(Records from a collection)
Start of Block
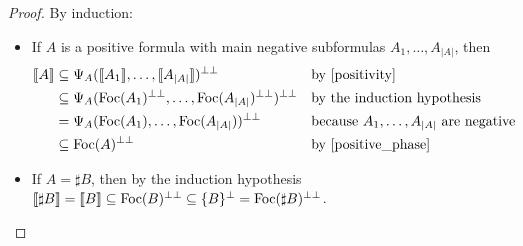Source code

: \documentclass[11pt]{article}
\newcommand\size[1]{{\lvert #1 \rvert}}
\newcommand\sem[1]{{\llbracket #1 \rrbracket}}
\newcommand\biperp{{\perp\perp}}
\newcommand\Foc{\textup{Foc}}
\begin{document}
\begin{proof}
    By induction:
    \begin{itemize}
        \item If $A$ is a positive formula with main negative subformulas $A_1, \dots, A_\size{A}$, then \begin{align*}
            \sem{A}
            &\subseteq \Psi_A(\sem{A_1}, \dots, \sem{A_\size{A}})^\biperp &&\text{by \cref{positivity}} \\
            &\subseteq \Psi_A(\Foc(A_1)^\biperp, \dots, \Foc(A_\size{A})^\biperp)^\biperp &&\text{by the induction hypothesis} \\
            &= \Psi_A(\Foc(A_1), \dots, \Foc(A_\size{A}))^\biperp &&\text{because $A_1,\dots,A_\size{A}$ are negative} \\
            &\subseteq \Foc(A)^\biperp &&\text{by \cref{positive_phase}}
        \end{align*}
        \item If $A = \sharp B$, then by the induction hypothesis
        $\sem{\sharp B} = \sem{B} \subseteq \Foc(B)^\biperp \subseteq \{B\}^\perp = \Foc(\sharp B)^\biperp$.


\end{itemize}
\end{proof}
\end{document}
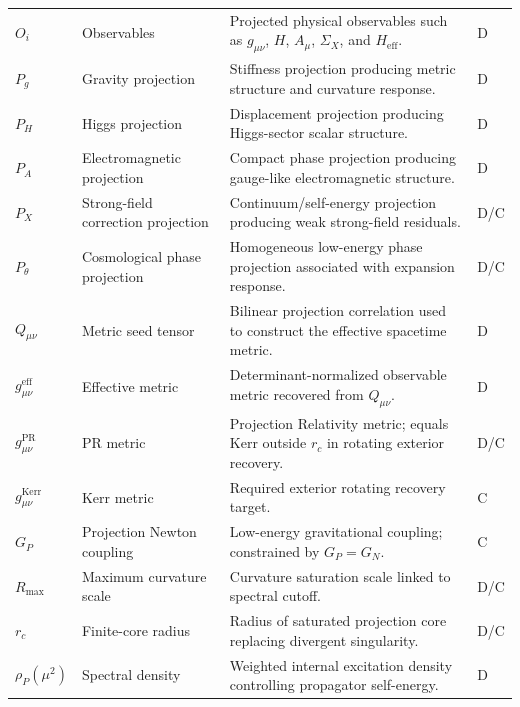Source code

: \documentclass[11pt]{article}
\newcommand{\PR}{\mathrm{PR}}
\newcommand{\eff}{\mathrm{eff}}
\newcommand{\Kerr}{\mathrm{Kerr}}
\begin{document}
\begin{longtable}{>{\raggedright\arraybackslash}p{}
>{\raggedright\arraybackslash}p{}
>{\raggedright\arraybackslash}p{}
>{\centering\arraybackslash}p{}}
$O_i$ & Observables & Projected physical observables such as $g_{\mu\nu}$, $H$, $A_\mu$, $\Sigma_X$, and $H_{\eff}$. & D \\

$P_g$ & Gravity projection & Stiffness projection producing metric structure and curvature response. & D \\

$P_H$ & Higgs projection & Displacement projection producing Higgs-sector scalar structure. & D \\

$P_A$ & Electromagnetic projection & Compact phase projection producing gauge-like electromagnetic structure. & D \\

$P_X$ & Strong-field correction projection & Continuum/self-energy projection producing weak strong-field residuals. & D/C \\

$P_\theta$ & Cosmological phase projection & Homogeneous low-energy phase projection associated with expansion response. & D/C \\

$Q_{\mu\nu}$ & Metric seed tensor & Bilinear projection correlation used to construct the effective spacetime metric. & D \\

$g_{\mu\nu}^{\eff}$ & Effective metric & Determinant-normalized observable metric recovered from $Q_{\mu\nu}$. & D \\

$g_{\mu\nu}^{\PR}$ & PR metric & Projection Relativity metric; equals Kerr outside $r_c$ in rotating exterior recovery. & D/C \\

$g_{\mu\nu}^{\Kerr}$ & Kerr metric & Required exterior rotating recovery target. & C \\

$G_P$ & Projection Newton coupling & Low-energy gravitational coupling; constrained by $G_P=G_N$. & C \\

$R_{\max}$ & Maximum curvature scale & Curvature saturation scale linked to spectral cutoff. & D/C \\

$r_c$ & Finite-core radius & Radius of saturated projection core replacing divergent singularity. & D/C \\

$\rho_P(\mu^2)$ & Spectral density & Weighted internal excitation density controlling propagator self-energy. & D \\


\end{longtable}
\end{document}
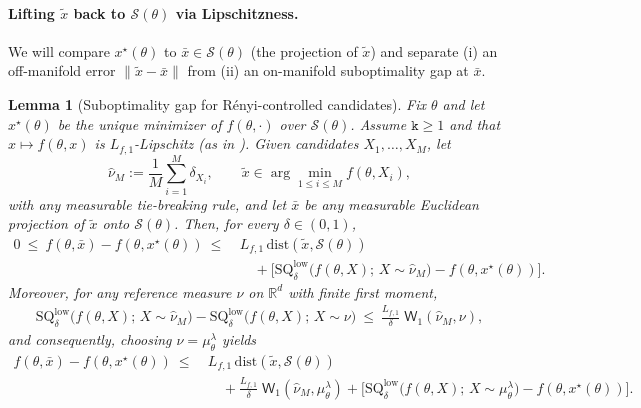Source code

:\documentclass{article}
\theoremstyle{normaltheorem}
\newtheorem{lemma}[lemma]{Lemma}
\newcommand{\gibbs}{\mu}
\newcommand{\dimk}{\texttt{k}}
\newcommand{\R}{\mathbb{R}}
\newcommand{\calS}{\mathcal{S}}
\begin{document}
\paragraph{Lifting $\tilde x$ back to $\calS(\theta)$ via Lipschitzness.}
We will compare $x^\star(\theta)$ to $\bar x\in\calS(\theta)$ (the projection of $\tilde x$) and separate
(i) an off-manifold error $\|\tilde x-\bar x\|$ from (ii) an on-manifold suboptimality gap at $\bar x$.
\begin{lemma}[Suboptimality gap for R\'enyi-controlled candidates]\label{lem:inner-quality-gap}
Fix $\theta$ and let $x^\star(\theta)$ be the unique minimizer of $f(\theta,\cdot)$ over $\calS(\theta)$.
Assume \(\dimk\ge1\) and that $x\mapsto f(\theta,x)$ is $L_{f,1}$-Lipschitz (as in ).
Given candidates \(X_1,\ldots,X_M\), let
\[
\widehat\nu_M:=\frac1M\sum_{i=1}^M\delta_{X_i},
\qquad
\tilde x\in\arg\min_{1\le i\le M}f(\theta,X_i),
\]
with any measurable tie-breaking rule, and let $\bar x$ be any measurable Euclidean projection of \(\tilde x\) onto
\(\calS(\theta)\).
Then, for every \(\delta\in(0,1)\),
\begin{align}
0 \ \le\ f(\theta,\bar x)-f(\theta,x^\star(\theta))
\ \le\ & L_{f,1}\,\mathrm{dist}(\tilde x,\calS(\theta))
\nonumber\\
&\quad + \Big[\mathrm{SQ}^{\mathrm{low}}_\delta\big(f(\theta,X);\,X\sim\widehat\nu_M\big)
	        - f(\theta,x^\star(\theta))\Big].
\label{eq:value-gap-basic}
\end{align}
Moreover, for any reference measure $\nu$ on $\R^d$ with finite first moment,
\begin{align}
\mathrm{SQ}^{\mathrm{low}}_\delta\big(f(\theta,X);\,X\sim\widehat\nu_M\big)
- \mathrm{SQ}^{\mathrm{low}}_\delta\big(f(\theta,X);\,X\sim\nu\big)
\ \le\ \frac{L_{f,1}}{\delta}\;\mathsf{W}_1(\widehat\nu_M,\nu),
\label{eq:sq-w1-lip}
\end{align}
and consequently, choosing $\nu=\gibbs_\theta^\lambda$ yields
\begin{align}
f(\theta,\bar x)-f(\theta,x^\star(\theta))
\ \le\ & L_{f,1}\,\mathrm{dist}(\tilde x,\calS(\theta))
\nonumber\\
&\quad + \frac{L_{f,1}}{\delta}\;\mathsf{W}_1(\widehat\nu_M,\gibbs_\theta^\lambda)
+ \Big[\mathrm{SQ}^{\mathrm{low}}_\delta\big(f(\theta,X);\,X\sim\gibbs_\theta^\lambda\big)
	        - f(\theta,x^\star(\theta))\Big].
\label{eq:value-gap-gibbs}
\end{align}


\end{lemma}
\end{document}
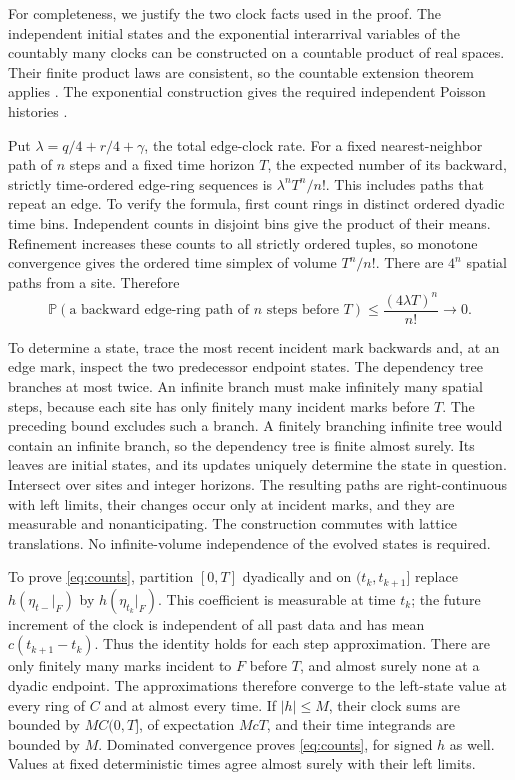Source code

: \documentclass[11pt,a4paper]{article}
\newcommand{\Prob}{\mathbb P}
\begin{document}
For completeness, we justify the two clock facts used in the proof.
The independent initial states and the exponential interarrival
variables of the countably many clocks can be constructed on a
countable product of real spaces. Their finite product laws are
consistent, so the countable extension theorem applies
\cite[Section~2.1.4, Theorem~2.1.21]{PTE}.
The exponential construction gives the required independent Poisson
histories \cite[Section~3.7]{PTE}.

Put \(\lambda=q/4+r/4+\gamma\), the total edge-clock rate.
For a fixed nearest-neighbor path of \(n\) steps and a fixed time
horizon \(T\), the expected number of its backward, strictly
time-ordered edge-ring sequences is
\(\lambda^nT^n/n!\).
This includes paths that repeat an edge. To verify the formula, first
count rings in distinct ordered dyadic time bins. Independent counts
in disjoint bins give the product of their means. Refinement increases
these counts to all strictly ordered tuples, so monotone convergence
gives the ordered time simplex of volume \(T^n/n!\).
There are \(4^n\) spatial paths from a site. Therefore
\[
 \Prob(\text{a backward edge-ring path of \(n\) steps before \(T\)})
       \le\frac{(4\lambda T)^n}{n!}\longrightarrow0.
\]

To determine a state, trace the most recent incident mark backwards
and, at an edge mark, inspect the two predecessor endpoint states.
The dependency tree branches at most twice. An infinite branch must
make infinitely many spatial steps, because each site has only finitely
many incident marks before \(T\). The preceding bound excludes such a
branch. A finitely branching infinite tree would contain an infinite
branch, so the dependency tree is finite almost surely.
Its leaves are initial states, and its updates uniquely determine the
state in question. Intersect over sites and integer horizons.
The resulting paths are right-continuous with left limits, their
changes occur only at incident marks, and they are measurable and
nonanticipating. The construction commutes with lattice translations.
No infinite-volume independence of the evolved states is required.

To prove \eqref{eq:counts}, partition \([0,T]\) dyadically and on
\((t_k,t_{k+1}]\) replace \(h(\eta_{t-}|_F)\) by
\(h(\eta_{t_k}|_F)\). This coefficient is measurable at time \(t_k\);
the future increment of the clock is independent of all past data and
has mean \(c(t_{k+1}-t_k)\). Thus the identity holds for each step
approximation. There are only finitely many marks incident to \(F\)
before \(T\), and almost surely none at a dyadic endpoint. The
approximations therefore converge to the left-state value at every
ring of \(C\) and at almost every time. If \(|h|\le M\), their clock
sums are bounded by \(M C(0,T]\), of expectation \(McT\), and their time
integrands are bounded by \(M\). Dominated convergence proves
\eqref{eq:counts}, for signed \(h\) as well. Values at fixed deterministic
times agree almost surely with their left limits.
\end{document}
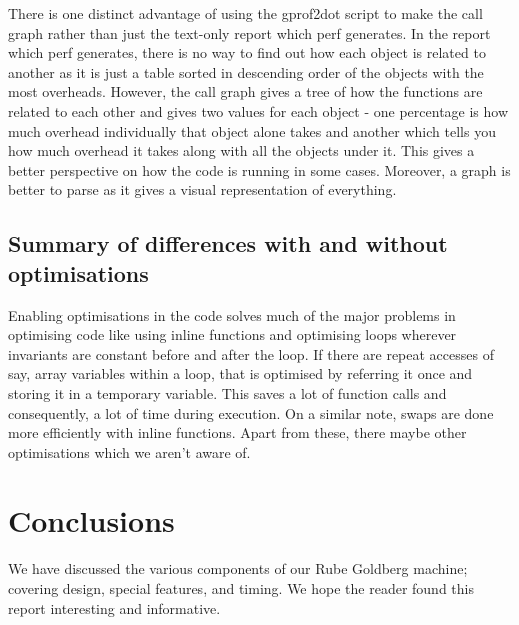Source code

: \documentclass[a4paper,11pt]{article}
\begin{document}
	There is one distinct advantage of using the gprof2dot script to make the call graph rather than just the text-only report which perf generates. In the report which perf generates, there is no way to find out how each object is related to another as it is just a table sorted in descending order of the objects with the most overheads. However, the call graph gives a tree of how the functions are related to each other and gives two values for each object - one percentage is how much overhead individually that object alone takes and another which tells you how much overhead it takes along with all the objects under it. This gives a better perspective on how the code is running in some cases. Moreover, a graph is better to parse as it gives a visual representation of everything.

	\subsection{Summary of differences with and without optimisations}

	Enabling optimisations in the code solves much of the major problems in optimising code like using inline functions and optimising loops wherever invariants are constant before and after the loop. If there are repeat accesses of say, array variables within a loop, that is optimised by referring it once and storing it in a temporary variable. This saves a lot of function calls and consequently, a lot of time during execution. On a similar note, swaps are done more efficiently with inline functions. Apart from these, there maybe other optimisations which we aren't aware of.


\pagebreak
   \section{Conclusions}
  
     We have discussed the various components of our Rube Goldberg machine; covering design, special features, and timing. We hope the reader found this report interesting and informative.
  
\end{document}
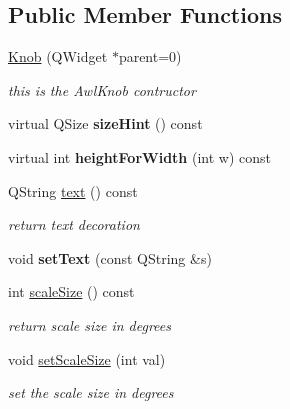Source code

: \subsection*{Public Member Functions}
\begin{DoxyCompactItemize}
\item 
\mbox{\label{class_awl_1_1_knob_a196d8e2cee633acd9052bb9de3ee4078}} 
\hyperlink{class_awl_1_1_knob_a196d8e2cee633acd9052bb9de3ee4078}{Knob} (Q\+Widget $\ast$parent=0)
\begin{DoxyCompactList}\small\item\em this is the Awl\+Knob contructor \end{DoxyCompactList}\item 
\mbox{\label{class_awl_1_1_knob_a35800c049049196d32c166dda00f392f}} 
virtual Q\+Size {\bfseries size\+Hint} () const
\item 
\mbox{\label{class_awl_1_1_knob_a005eb5e216011804dcb457835e02ecfa}} 
virtual int {\bfseries height\+For\+Width} (int w) const
\item 
\mbox{\label{class_awl_1_1_knob_a74828b62861f2416aab0c62cf5bc63e5}} 
Q\+String \hyperlink{class_awl_1_1_knob_a74828b62861f2416aab0c62cf5bc63e5}{text} () const
\begin{DoxyCompactList}\small\item\em return text decoration \end{DoxyCompactList}\item 
\mbox{\label{class_awl_1_1_knob_a5365dfde333ac7aaf3dcdef2d6440b43}} 
void {\bfseries set\+Text} (const Q\+String \&s)
\item 
\mbox{\label{class_awl_1_1_knob_a4e10262b15112122eea6a3cfa6675a81}} 
int \hyperlink{class_awl_1_1_knob_a4e10262b15112122eea6a3cfa6675a81}{scale\+Size} () const
\begin{DoxyCompactList}\small\item\em return scale size in degrees \end{DoxyCompactList}\item 
void \hyperlink{class_awl_1_1_knob_aa8d7f92cc7ebfb1a2026e9cf5e47bd6d}{set\+Scale\+Size} (int val)
\begin{DoxyCompactList}\small\item\em set the scale size in degrees \end{DoxyCompactList}\item 

\end{DoxyCompactItemize}
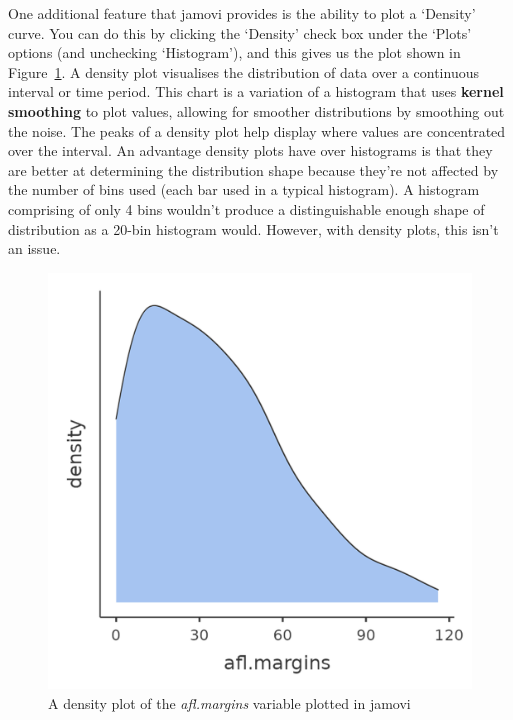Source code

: \documentclass[
  a4paper,
]{book}
\begin{document}
One additional feature that jamovi provides is the ability to plot a
`Density' curve. You can do this by clicking the `Density' check box
under the `Plots' options (and unchecking `Histogram'), and this gives
us the plot shown in Figure~\ref{fig-fig5-3}. A density plot visualises
the distribution of data over a continuous interval or time period. This
chart is a variation of a histogram that uses \textbf{kernel smoothing}
to plot values, allowing for smoother distributions by smoothing out the
noise. The peaks of a density plot help display where values are
concentrated over the interval. An advantage density plots have over
histograms is that they are better at determining the distribution shape
because they're not affected by the number of bins used (each bar used
in a typical histogram). A histogram comprising of only 4 bins wouldn't
produce a distinguishable enough shape of distribution as a 20-bin
histogram would. However, with density plots, this isn't an issue.

\begin{figure}

\includegraphics[width=1\textwidth,height=\textheight]{images/fig5-3.png} \hfill{}

\caption{\label{fig-fig5-3}A density plot of the \emph{afl.margins}
variable plotted in jamovi}

\end{figure}
\end{document}
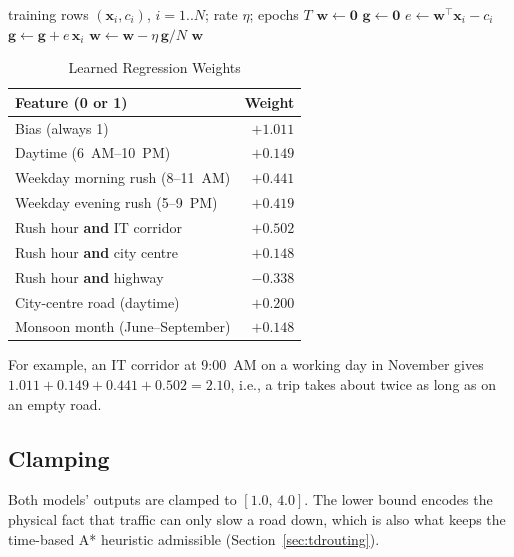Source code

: \documentclass[conference]{IEEEtran}
\begin{document}
\begin{algorithm}[t]
\caption{Batch Gradient Descent for the Congestion Model}
\label{alg:gd}
\begin{algorithmic}[1]
\Require training rows $(\mathbf{x}_i, c_i)$, $i=1..N$; rate $\eta$; epochs $T$
\State $\mathbf{w} \gets \mathbf{0}$
  \State $\mathbf{g} \gets \mathbf{0}$
    \State $e \gets \mathbf{w}^\top \mathbf{x}_i - c_i$ 
    \State $\mathbf{g} \gets \mathbf{g} + e\,\mathbf{x}_i$
  \EndFor
  \State $\mathbf{w} \gets \mathbf{w} - \eta\,\mathbf{g}/N$
\EndFor
\State \Return $\mathbf{w}$
\end{algorithmic}
\end{algorithm}

\begin{table}[t]
\caption{Learned Regression Weights}
\label{tab:weights}
\centering
\begin{tabular}{@{}lr@{}}
\toprule
Feature (0 or 1) & Weight \\
\midrule
Bias (always 1)                      & $+1.011$ \\
Daytime (6~AM--10~PM)                & $+0.149$ \\
Weekday morning rush (8--11~AM)      & $+0.441$ \\
Weekday evening rush (5--9~PM)       & $+0.419$ \\
Rush hour \textbf{and} IT corridor   & $+0.502$ \\
Rush hour \textbf{and} city centre   & $+0.148$ \\
Rush hour \textbf{and} highway       & $-0.338$ \\
City-centre road (daytime)           & $+0.200$ \\
Monsoon month (June--September)      & $+0.148$ \\
\bottomrule
\end{tabular}
\end{table}

For example, an IT corridor at 9:00~AM on a working day in November
gives $1.011+0.149+0.441+0.502 = 2.10$, i.e., a trip takes about twice
as long as on an empty road.

\subsection{Clamping}
Both models' outputs are clamped to $[1.0,\,4.0]$. The lower bound
encodes the physical fact that traffic can only slow a road down, which
is also what keeps the time-based A* heuristic admissible
(Section~\ref{sec:tdrouting}).
\end{document}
End of Block
WORK TASK
Only an exact copy of the lines from the top of the entries through the line with "response. & D/C \\", both included, should be given, with all pictures omitted.

RESULT
Source code

: \documentclass[11pt]{article}
\newcommand\size[1]{{\lvert #1 \rvert}}
\newcommand\sem[1]{{\llbracket #1 \rrbracket}}
\newcommand\biperp{{\perp\perp}}
\newcommand\Foc{\textup{Foc}}
\begin{document}
\begin{proof}
    By induction:
    \begin{itemize}
        \item If $A$ is a positive formula with main negative subformulas $A_1, \dots, A_\size{A}$, then \begin{align*}
            \sem{A}
            &\subseteq \Psi_A(\sem{A_1}, \dots, \sem{A_\size{A}})^\biperp &&\text{by \cref{positivity}} \\
            &\subseteq \Psi_A(\Foc(A_1)^\biperp, \dots, \Foc(A_\size{A})^\biperp)^\biperp &&\text{by the induction hypothesis} \\
            &= \Psi_A(\Foc(A_1), \dots, \Foc(A_\size{A}))^\biperp &&\text{because $A_1,\dots,A_\size{A}$ are negative} \\
            &\subseteq \Foc(A)^\biperp &&\text{by \cref{positive_phase}}
        \end{align*}
        \item If $A = \sharp B$, then by the induction hypothesis
        $\sem{\sharp B} = \sem{B} \subseteq \Foc(B)^\biperp \subseteq \{B\}^\perp = \Foc(\sharp B)^\biperp$.


\end{itemize}
\end{proof}
\end{document}
Source code

: \documentclass[11pt]{article}
\newcommand{\PR}{\mathrm{PR}}
\newcommand{\eff}{\mathrm{eff}}
\newcommand{\Kerr}{\mathrm{Kerr}}
\begin{document}
\begin{longtable}{>{\raggedright\arraybackslash}p{}
>{\raggedright\arraybackslash}p{}
>{\raggedright\arraybackslash}p{}
>{\centering\arraybackslash}p{}}
$O_i$ & Observables & Projected physical observables such as $g_{\mu\nu}$, $H$, $A_\mu$, $\Sigma_X$, and $H_{\eff}$. & D \\

$P_g$ & Gravity projection & Stiffness projection producing metric structure and curvature response. & D \\

$P_H$ & Higgs projection & Displacement projection producing Higgs-sector scalar structure. & D \\

$P_A$ & Electromagnetic projection & Compact phase projection producing gauge-like electromagnetic structure. & D \\

$P_X$ & Strong-field correction projection & Continuum/self-energy projection producing weak strong-field residuals. & D/C \\

$P_\theta$ & Cosmological phase projection & Homogeneous low-energy phase projection associated with expansion response. & D/C \\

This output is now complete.